_Problem to work on_. All of the listing is to be written out word for word, with the pictures left out.

------ Given records ------

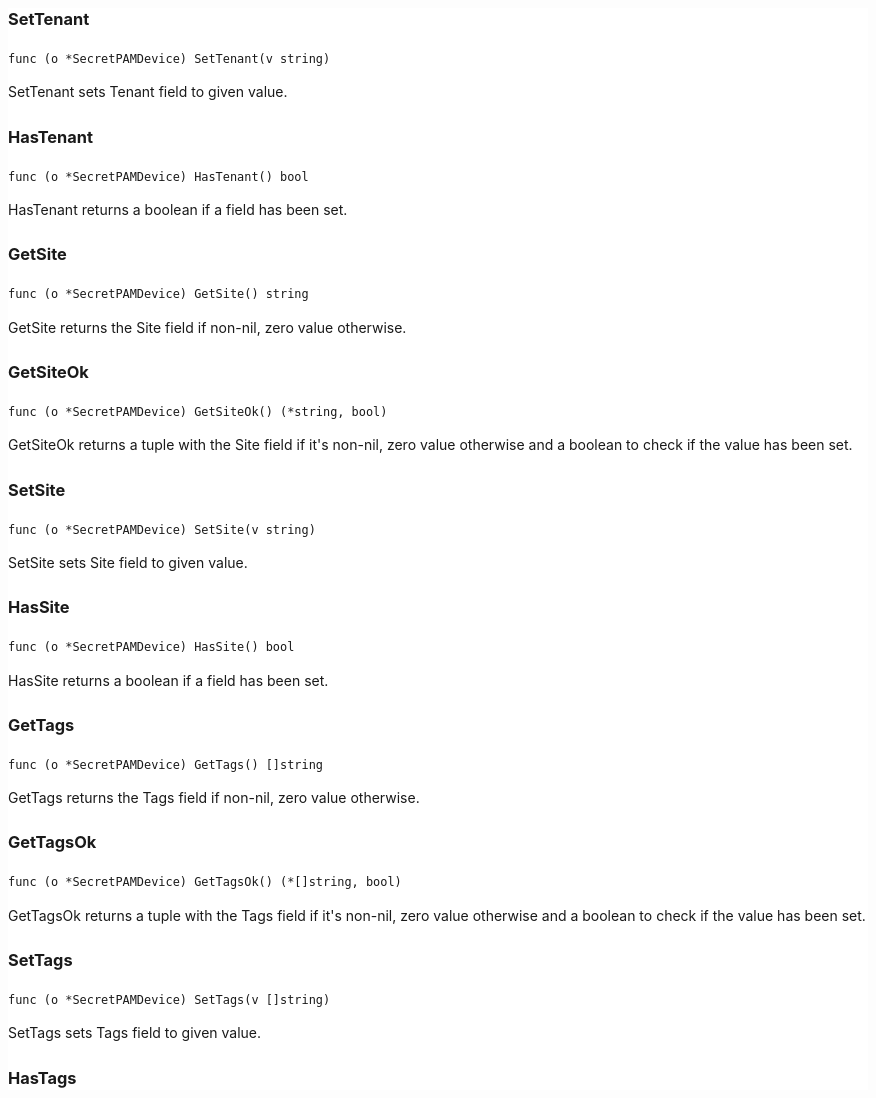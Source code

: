 ### SetTenant

`func (o *SecretPAMDevice) SetTenant(v string)`

SetTenant sets Tenant field to given value.

### HasTenant

`func (o *SecretPAMDevice) HasTenant() bool`

HasTenant returns a boolean if a field has been set.

### GetSite

`func (o *SecretPAMDevice) GetSite() string`

GetSite returns the Site field if non-nil, zero value otherwise.

### GetSiteOk

`func (o *SecretPAMDevice) GetSiteOk() (*string, bool)`

GetSiteOk returns a tuple with the Site field if it's non-nil, zero value otherwise
and a boolean to check if the value has been set.

### SetSite

`func (o *SecretPAMDevice) SetSite(v string)`

SetSite sets Site field to given value.

### HasSite

`func (o *SecretPAMDevice) HasSite() bool`

HasSite returns a boolean if a field has been set.

### GetTags

`func (o *SecretPAMDevice) GetTags() []string`

GetTags returns the Tags field if non-nil, zero value otherwise.

### GetTagsOk

`func (o *SecretPAMDevice) GetTagsOk() (*[]string, bool)`

GetTagsOk returns a tuple with the Tags field if it's non-nil, zero value otherwise
and a boolean to check if the value has been set.

### SetTags

`func (o *SecretPAMDevice) SetTags(v []string)`

SetTags sets Tags field to given value.

### HasTags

------

_Worked solution_.
Source code

: ### SetTenant

`func (o *SecretPAMDevice) SetTenant(v string)`

SetTenant sets Tenant field to given value.

### HasTenant

`func (o *SecretPAMDevice) HasTenant() bool`

HasTenant returns a boolean if a field has been set.

### GetSite

`func (o *SecretPAMDevice) GetSite() string`

GetSite returns the Site field if non-nil, zero value otherwise.

### GetSiteOk

`func (o *SecretPAMDevice) GetSiteOk() (*string, bool)`

GetSiteOk returns a tuple with the Site field if it's non-nil, zero value otherwise
and a boolean to check if the value has been set.

### SetSite

`func (o *SecretPAMDevice) SetSite(v string)`

SetSite sets Site field to given value.

### HasSite

`func (o *SecretPAMDevice) HasSite() bool`

HasSite returns a boolean if a field has been set.

### GetTags

`func (o *SecretPAMDevice) GetTags() []string`

GetTags returns the Tags field if non-nil, zero value otherwise.

### GetTagsOk

`func (o *SecretPAMDevice) GetTagsOk() (*[]string, bool)`

GetTagsOk returns a tuple with the Tags field if it's non-nil, zero value otherwise
and a boolean to check if the value has been set.

### SetTags

`func (o *SecretPAMDevice) SetTags(v []string)`

SetTags sets Tags field to given value.

### HasTags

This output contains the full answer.